Many think of the value of Calculus in that it affords us the following capability: Given a problem that can be modeled mathematically (meaning we can come up with a description of the system using mathematical concepts and language), calculus allows us to find an optimal solution (for some definition of optimality).

While this is not incorrect (Calculus is often used for finding rates of change and thus locating optimality), it greatly undersubscribes to the power and beauty of this technique by framing it as a general-purpose optimization technique.

So how would I describe the value of Calculus?

I think of Calculus as an approach to problems solving; one that is built upon a single insight: continuity enables recursion ad infinitum.

This means that given a continuous problem, we can break it up into small pieces, solve the small pieces, and combine the solutions together to solve the original problem. Calculus gives us a formal language to apply this approach (divide-and-conquer) to any problem with a continuous mathematical description. This profound insight was first made by Euodoxus and Archimedes thousands of years ago, but was revolutionized by Newton and Leibniz who were able to devise 1) A general set of primitives and 2) A rigorous set of mechanics via which to manipulate those primitives. We call these primitives and mechanics Calculus.

The Fundamental theorem of calculus states, given an arbitrary function \(F(x)\) (not entirely arbitrary, a few restrictions apply..) , we can claim there exists a related function \(f(x)\) such that for any region described by endpoints \(a\) and \(b\): \(\int_a^b f(x) dx = F(b) - F(a)\)

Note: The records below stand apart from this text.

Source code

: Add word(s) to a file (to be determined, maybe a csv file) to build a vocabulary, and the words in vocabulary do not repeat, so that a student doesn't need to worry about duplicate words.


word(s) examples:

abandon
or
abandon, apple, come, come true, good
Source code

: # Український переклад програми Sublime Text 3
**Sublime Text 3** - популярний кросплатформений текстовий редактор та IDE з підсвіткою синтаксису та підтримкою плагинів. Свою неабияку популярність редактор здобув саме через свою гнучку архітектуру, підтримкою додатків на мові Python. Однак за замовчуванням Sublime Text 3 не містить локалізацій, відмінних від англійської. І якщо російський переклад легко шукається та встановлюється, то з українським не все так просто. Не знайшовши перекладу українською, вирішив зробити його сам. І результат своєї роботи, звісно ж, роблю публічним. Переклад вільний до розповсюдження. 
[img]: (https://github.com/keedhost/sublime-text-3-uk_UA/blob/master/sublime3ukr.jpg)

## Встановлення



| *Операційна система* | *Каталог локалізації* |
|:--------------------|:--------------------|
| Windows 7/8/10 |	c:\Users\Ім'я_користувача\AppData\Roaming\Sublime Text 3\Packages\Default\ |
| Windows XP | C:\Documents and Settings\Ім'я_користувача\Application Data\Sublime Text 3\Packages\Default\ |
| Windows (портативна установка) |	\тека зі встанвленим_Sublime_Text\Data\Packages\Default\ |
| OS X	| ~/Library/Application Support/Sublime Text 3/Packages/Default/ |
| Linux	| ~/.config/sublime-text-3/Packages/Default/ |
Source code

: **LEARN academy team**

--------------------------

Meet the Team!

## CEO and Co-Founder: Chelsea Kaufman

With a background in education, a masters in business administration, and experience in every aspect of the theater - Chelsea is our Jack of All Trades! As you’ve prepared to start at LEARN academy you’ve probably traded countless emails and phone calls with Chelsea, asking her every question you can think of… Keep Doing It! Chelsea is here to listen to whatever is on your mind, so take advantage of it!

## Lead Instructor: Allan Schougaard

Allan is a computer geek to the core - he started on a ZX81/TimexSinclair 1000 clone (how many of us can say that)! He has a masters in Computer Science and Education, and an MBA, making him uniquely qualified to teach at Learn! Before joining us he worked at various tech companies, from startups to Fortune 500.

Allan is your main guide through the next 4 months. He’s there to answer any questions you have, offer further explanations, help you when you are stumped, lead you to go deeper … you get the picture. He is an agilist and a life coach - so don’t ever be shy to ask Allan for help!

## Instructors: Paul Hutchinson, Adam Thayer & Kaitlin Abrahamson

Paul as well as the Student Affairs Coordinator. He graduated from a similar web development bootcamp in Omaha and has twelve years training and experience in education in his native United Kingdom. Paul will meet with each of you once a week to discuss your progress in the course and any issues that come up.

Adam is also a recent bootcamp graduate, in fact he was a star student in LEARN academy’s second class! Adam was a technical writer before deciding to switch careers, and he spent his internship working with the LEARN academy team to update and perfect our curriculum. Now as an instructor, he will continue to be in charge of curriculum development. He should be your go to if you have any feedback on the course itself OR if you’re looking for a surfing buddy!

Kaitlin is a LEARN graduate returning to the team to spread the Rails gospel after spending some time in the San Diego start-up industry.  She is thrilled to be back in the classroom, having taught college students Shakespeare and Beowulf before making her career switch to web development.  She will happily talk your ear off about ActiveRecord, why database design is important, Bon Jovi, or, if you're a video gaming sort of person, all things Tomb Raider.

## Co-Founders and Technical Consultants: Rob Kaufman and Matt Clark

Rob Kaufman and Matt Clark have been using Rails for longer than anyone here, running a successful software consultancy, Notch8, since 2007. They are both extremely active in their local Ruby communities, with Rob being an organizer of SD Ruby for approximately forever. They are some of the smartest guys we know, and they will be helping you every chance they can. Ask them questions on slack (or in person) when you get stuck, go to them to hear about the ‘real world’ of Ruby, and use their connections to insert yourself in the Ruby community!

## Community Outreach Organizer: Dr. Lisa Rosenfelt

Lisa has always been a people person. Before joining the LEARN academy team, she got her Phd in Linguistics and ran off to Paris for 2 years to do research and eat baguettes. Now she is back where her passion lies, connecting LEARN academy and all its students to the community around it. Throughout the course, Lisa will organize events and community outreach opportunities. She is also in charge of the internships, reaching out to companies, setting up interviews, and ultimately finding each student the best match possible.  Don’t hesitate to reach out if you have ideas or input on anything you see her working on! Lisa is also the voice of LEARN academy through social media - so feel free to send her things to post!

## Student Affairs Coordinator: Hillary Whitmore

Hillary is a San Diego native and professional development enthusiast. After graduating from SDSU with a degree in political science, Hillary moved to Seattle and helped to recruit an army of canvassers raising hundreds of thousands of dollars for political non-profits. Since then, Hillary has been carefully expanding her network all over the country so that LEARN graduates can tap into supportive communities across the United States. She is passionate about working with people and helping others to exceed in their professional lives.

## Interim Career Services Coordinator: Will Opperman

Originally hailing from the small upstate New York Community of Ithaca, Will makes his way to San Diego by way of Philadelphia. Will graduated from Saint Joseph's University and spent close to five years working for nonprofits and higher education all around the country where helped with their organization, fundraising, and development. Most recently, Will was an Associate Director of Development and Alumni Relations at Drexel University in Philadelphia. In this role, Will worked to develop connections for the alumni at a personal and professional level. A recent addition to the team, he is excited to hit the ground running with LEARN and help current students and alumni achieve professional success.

On the RHS, we have the difference of the original function being evaluated at two endpoints of a region, defined by \(a\) and \(b\). On the LHS, we make the unbelievable claim that there exists a function \(f(x)\), somehow related to \(F(x)\), such that if we evaluate it at every point between \(a\) and \(b\) and sum up the results, we end up with the difference we obtained on the RHS when we evaluated \(F(x)\) at the endpoints of the region.

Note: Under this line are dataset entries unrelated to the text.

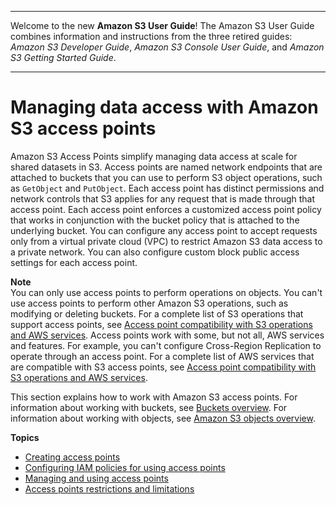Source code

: --------

Welcome to the new **Amazon S3 User Guide**\! The Amazon S3 User Guide combines information and instructions from the three retired guides: *Amazon S3 Developer Guide*, *Amazon S3 Console User Guide*, and *Amazon S3 Getting Started Guide*\.

--------

# Managing data access with Amazon S3 access points<a name="access-points"></a>

Amazon S3 Access Points simplify managing data access at scale for shared datasets in S3\. Access points are named network endpoints that are attached to buckets that you can use to perform S3 object operations, such as `GetObject` and `PutObject`\. Each access point has distinct permissions and network controls that S3 applies for any request that is made through that access point\. Each access point enforces a customized access point policy that works in conjunction with the bucket policy that is attached to the underlying bucket\. You can configure any access point to accept requests only from a virtual private cloud \(VPC\) to restrict Amazon S3 data access to a private network\. You can also configure custom block public access settings for each access point\.

**Note**  
You can only use access points to perform operations on objects\. You can't use access points to perform other Amazon S3 operations, such as modifying or deleting buckets\. For a complete list of S3 operations that support access points, see [Access point compatibility with S3 operations and AWS services](using-access-points.md#access-points-service-api-support)\.
Access points work with some, but not all, AWS services and features\. For example, you can't configure Cross\-Region Replication to operate through an access point\. For a complete list of AWS services that are compatible with S3 access points, see [Access point compatibility with S3 operations and AWS services](using-access-points.md#access-points-service-api-support)\.

This section explains how to work with Amazon S3 access points\. For information about working with buckets, see [Buckets overview](UsingBucket.md)\. For information about working with objects, see [Amazon S3 objects overview](UsingObjects.md)\.

**Topics**
+ [Creating access points](creating-access-points.md)
+ [Configuring IAM policies for using access points](access-points-policies.md)
+ [Managing and using access points](using-access-points.md)
+ [Access points restrictions and limitations](access-points-restrictions-limitations.md)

This approach is useful because it allows us to relate the behavior of an object at its surface (endpoints of \(F(x)\)) to its internal mechanics (integrating our way from \(a\) to \(b\) through \(f(x)\)). As a language, Calculus allows us to reason about the total behavior of an object by breaking it into smaller, simpler objects, exploiting some property of those simpler objects, combining the transformed objects and zooming back out.

This approach works mainly because complexity of an object can be divided into two groups: those that contribute to its behavior (useful information) and noise. At a high level, with Calculus, we can peer into the complexities of an object, separate out only pieces of information that drive its macro behavior and discard the noise or randomness that ends up being annihilated by other noise or randomness. Let us look at a concrete example that realizes this powerful but abstract idea.

Those familiar with electrodynamics will recognize the following formulation dictating the way an electric field changes in space:

\[{\nabla\cdot} E={\rho\over\epsilon_0}\]

This is the equation that James Maxwell wrote down over 200 years ago that marked the beginning of humanity’s understanding and mastery of electric and magnetic fields. This realization went on to fuel the creation of radios, televisions, computers, and many other critical inventions. To apply it, we use nothing but a generalization of the fundamental theorem of calculus, known as the divergence theorem:

\[\int_D ({\nabla\cdot} F)dV=\int_{\partial V} F\cdot ndS\]

This statement is a generalization of what we discussed seconds ago, relating the property of a field at the surface of an object (\(\partial D\)) to a related property of that field (its divergence) throughout the object (\(D\)). The key insight is that the LHS excludes all idiosyncratic factors of the field and thus, we can reason about a global property of the field over the object by only looking at the surface of the object. Using these techniques, and a few other key formulations that Maxwell came up with, we can characterize all macro properties of electric and magnetic fields (these rules break down at the quantum level but that’s not a problem since that wasn’t their purpose anyways..). As with many other inventions, Calculus was instrumental in our ability to take command of these invisible fields to propel our species into the next phase of human dominance over nature.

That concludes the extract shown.